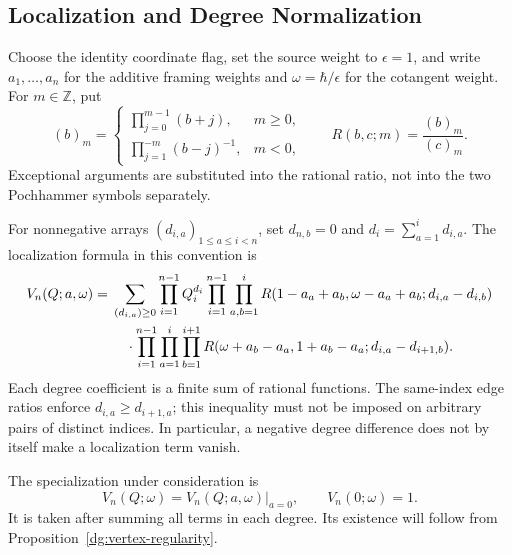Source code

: \documentclass[11pt]{amsart}
\theoremstyle{definition}
\theoremstyle{remark}
\numberwithin{equation}{section}
\newcommand{\Z}{\mathbb Z}
\newcommand{\eps}{\epsilon}
\begin{document}
\subsection{Localization and Degree Normalization}
\label{sec:geometry}
Choose the identity coordinate flag, set the source weight to
$\eps=1$, and write $a_1,\ldots,a_n$ for the additive framing
weights and $\omega=\hbar/\eps$ for the cotangent weight. For
$m\in\Z$, put
\[
 (b)_m=\begin{cases}
 \prod_{j=0}^{m-1}(b+j),&m\geq0,\\
 \displaystyle\prod_{j=1}^{-m}(b-j)^{-1},&m<0,
 \end{cases}
 \qquad R(b,c;m)=\frac{(b)_m}{(c)_m}.
\]
Exceptional arguments are substituted into the rational ratio,
not into the two Pochhammer symbols separately.

For nonnegative arrays $(d_{i,a})_{1\leq a\leq i<n}$, set
$d_{n,b}=0$ and $d_i=\sum_{a=1}^i d_{i,a}$. The localization
formula in this convention is
\begin{align}
 V_n(Q;a,\omega)
 ={}&\sum_{(d_{i,a})\geq0}\prod_{i=1}^{n-1}Q_i^{d_i}
 \prod_{i=1}^{n-1}\prod_{a,b=1}^{i}
 R(1-a_a+a_b,\omega-a_a+a_b;d_{i,a}-d_{i,b})\notag\\
 &\quad\cdot\prod_{i=1}^{n-1}\prod_{a=1}^{i}\prod_{b=1}^{i+1}
 R(\omega+a_b-a_a,1+a_b-a_a;d_{i,a}-d_{i+1,b}).
 \label{ge:localization}
\end{align}
Each degree coefficient is a finite sum of rational functions.
The same-index edge ratios enforce
$d_{i,a}\geq d_{i+1,a}$; this inequality must not be imposed on
arbitrary pairs of distinct indices. In particular, a negative
degree difference does not by itself make a localization term
vanish.

The specialization under consideration is
\begin{equation}\label{ge:vertex-limit}
 V_n(Q;\omega)=\left.V_n(Q;a,\omega)\right|_{a=0},
 \qquad V_n(0;\omega)=1.
\end{equation}
It is taken after summing all terms in each degree. Its existence
will follow from Proposition~\ref{dg:vertex-regularity}.
\end{document}
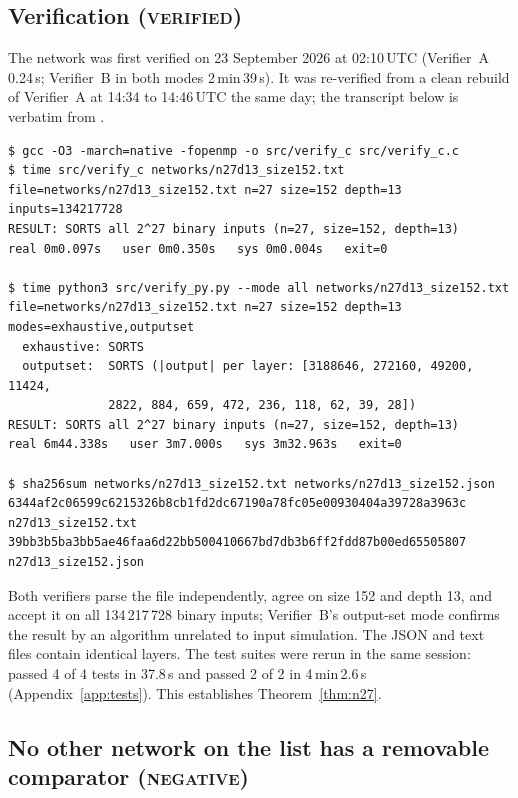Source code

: \documentclass[11pt,a4paper]{article}
\theoremstyle{plain}
\theoremstyle{definition}
\theoremstyle{remark}
\newcommand{\VER}{\textsc{verified}}
\newcommand{\NEG}{\textsc{negative}}
\begin{document}
\subsection{Verification (\VER)}\label{sec:verify27}

The network was first verified on 23 September 2026 at 02:10\,UTC (Verifier~A 0.24\,s; Verifier~B in both modes 2\,min\,39\,s). It was re-verified from a clean rebuild of Verifier~A at 14:34 to 14:46\,UTC the same day; the transcript below is verbatim from .

{\small
\begin{verbatim}
$ gcc -O3 -march=native -fopenmp -o src/verify_c src/verify_c.c
$ time src/verify_c networks/n27d13_size152.txt
file=networks/n27d13_size152.txt n=27 size=152 depth=13 inputs=134217728
RESULT: SORTS all 2^27 binary inputs (n=27, size=152, depth=13)
real 0m0.097s   user 0m0.350s   sys 0m0.004s   exit=0

$ time python3 src/verify_py.py --mode all networks/n27d13_size152.txt
file=networks/n27d13_size152.txt n=27 size=152 depth=13 modes=exhaustive,outputset
  exhaustive: SORTS
  outputset:  SORTS (|output| per layer: [3188646, 272160, 49200, 11424,
              2822, 884, 659, 472, 236, 118, 62, 39, 28])
RESULT: SORTS all 2^27 binary inputs (n=27, size=152, depth=13)
real 6m44.338s   user 3m7.000s   sys 3m32.963s   exit=0

$ sha256sum networks/n27d13_size152.txt networks/n27d13_size152.json
6344af2c06599c6215326b8cb1fd2dc67190a78fc05e00930404a39728a3963c  n27d13_size152.txt
39bb3b5ba3bb5ae46faa6d22bb500410667bd7db3b6ff2fdd87b00ed65505807  n27d13_size152.json
\end{verbatim}
}

\noindent Both verifiers parse the file independently, agree on size 152 and depth 13, and accept it on all 134\,217\,728 binary inputs; Verifier~B's output-set mode confirms the result by an algorithm unrelated to input simulation. The JSON and text files contain identical layers. The test suites were rerun in the same session:  passed 4 of 4 tests in 37.8\,s and  passed 2 of 2 in 4\,min\,2.6\,s (Appendix~\ref{app:tests}). This establishes Theorem~\ref{thm:n27}.

\subsection{No other network on the list has a removable comparator (\NEG)}\label{sec:sweep}
\end{document}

- _Work task_
Would you transcribe each of the entries exactly, skipping the pictures?

- _Exercise answer_
Source code

: \documentclass[11pt]{amsart}
\theoremstyle{definition}
\theoremstyle{remark}
\numberwithin{equation}{section}
\newcommand{\Z}{\mathbb Z}
\newcommand{\eps}{\epsilon}
\begin{document}
\subsection{Localization and Degree Normalization}
\label{sec:geometry}
Choose the identity coordinate flag, set the source weight to
$\eps=1$, and write $a_1,\ldots,a_n$ for the additive framing
weights and $\omega=\hbar/\eps$ for the cotangent weight. For
$m\in\Z$, put
\[
 (b)_m=\begin{cases}
 \prod_{j=0}^{m-1}(b+j),&m\geq0,\\
 \displaystyle\prod_{j=1}^{-m}(b-j)^{-1},&m<0,
 \end{cases}
 \qquad R(b,c;m)=\frac{(b)_m}{(c)_m}.
\]
Exceptional arguments are substituted into the rational ratio,
not into the two Pochhammer symbols separately.

For nonnegative arrays $(d_{i,a})_{1\leq a\leq i<n}$, set
$d_{n,b}=0$ and $d_i=\sum_{a=1}^i d_{i,a}$. The localization
formula in this convention is
\begin{align}
 V_n(Q;a,\omega)
 ={}&\sum_{(d_{i,a})\geq0}\prod_{i=1}^{n-1}Q_i^{d_i}
 \prod_{i=1}^{n-1}\prod_{a,b=1}^{i}
 R(1-a_a+a_b,\omega-a_a+a_b;d_{i,a}-d_{i,b})\notag\\
 &\quad\cdot\prod_{i=1}^{n-1}\prod_{a=1}^{i}\prod_{b=1}^{i+1}
 R(\omega+a_b-a_a,1+a_b-a_a;d_{i,a}-d_{i+1,b}).
 \label{ge:localization}
\end{align}
Each degree coefficient is a finite sum of rational functions.
The same-index edge ratios enforce
$d_{i,a}\geq d_{i+1,a}$; this inequality must not be imposed on
arbitrary pairs of distinct indices. In particular, a negative
degree difference does not by itself make a localization term
vanish.

The specialization under consideration is
\begin{equation}\label{ge:vertex-limit}
 V_n(Q;\omega)=\left.V_n(Q;a,\omega)\right|_{a=0},
 \qquad V_n(0;\omega)=1.
\end{equation}
It is taken after summing all terms in each degree. Its existence
will follow from Proposition~\ref{dg:vertex-regularity}.
\end{document}
Source code

: \documentclass[11pt,a4paper]{article}
\theoremstyle{plain}
\theoremstyle{definition}
\theoremstyle{remark}
\newcommand{\VER}{\textsc{verified}}
\newcommand{\NEG}{\textsc{negative}}
\begin{document}
\subsection{Verification (\VER)}\label{sec:verify27}

The network was first verified on 23 September 2026 at 02:10\,UTC (Verifier~A 0.24\,s; Verifier~B in both modes 2\,min\,39\,s). It was re-verified from a clean rebuild of Verifier~A at 14:34 to 14:46\,UTC the same day; the transcript below is verbatim from .

{\small
\begin{verbatim}
$ gcc -O3 -march=native -fopenmp -o src/verify_c src/verify_c.c
$ time src/verify_c networks/n27d13_size152.txt
file=networks/n27d13_size152.txt n=27 size=152 depth=13 inputs=134217728
RESULT: SORTS all 2^27 binary inputs (n=27, size=152, depth=13)
real 0m0.097s   user 0m0.350s   sys 0m0.004s   exit=0

$ time python3 src/verify_py.py --mode all networks/n27d13_size152.txt
file=networks/n27d13_size152.txt n=27 size=152 depth=13 modes=exhaustive,outputset
  exhaustive: SORTS
  outputset:  SORTS (|output| per layer: [3188646, 272160, 49200, 11424,
              2822, 884, 659, 472, 236, 118, 62, 39, 28])
RESULT: SORTS all 2^27 binary inputs (n=27, size=152, depth=13)
real 6m44.338s   user 3m7.000s   sys 3m32.963s   exit=0

$ sha256sum networks/n27d13_size152.txt networks/n27d13_size152.json
6344af2c06599c6215326b8cb1fd2dc67190a78fc05e00930404a39728a3963c  n27d13_size152.txt
39bb3b5ba3bb5ae46faa6d22bb500410667bd7db3b6ff2fdd87b00ed65505807  n27d13_size152.json
\end{verbatim}
}

\noindent Both verifiers parse the file independently, agree on size 152 and depth 13, and accept it on all 134\,217\,728 binary inputs; Verifier~B's output-set mode confirms the result by an algorithm unrelated to input simulation. The JSON and text files contain identical layers. The test suites were rerun in the same session:  passed 4 of 4 tests in 37.8\,s and  passed 2 of 2 in 4\,min\,2.6\,s (Appendix~\ref{app:tests}). This establishes Theorem~\ref{thm:n27}.

\subsection{No other network on the list has a removable comparator (\NEG)}\label{sec:sweep}
\end{document}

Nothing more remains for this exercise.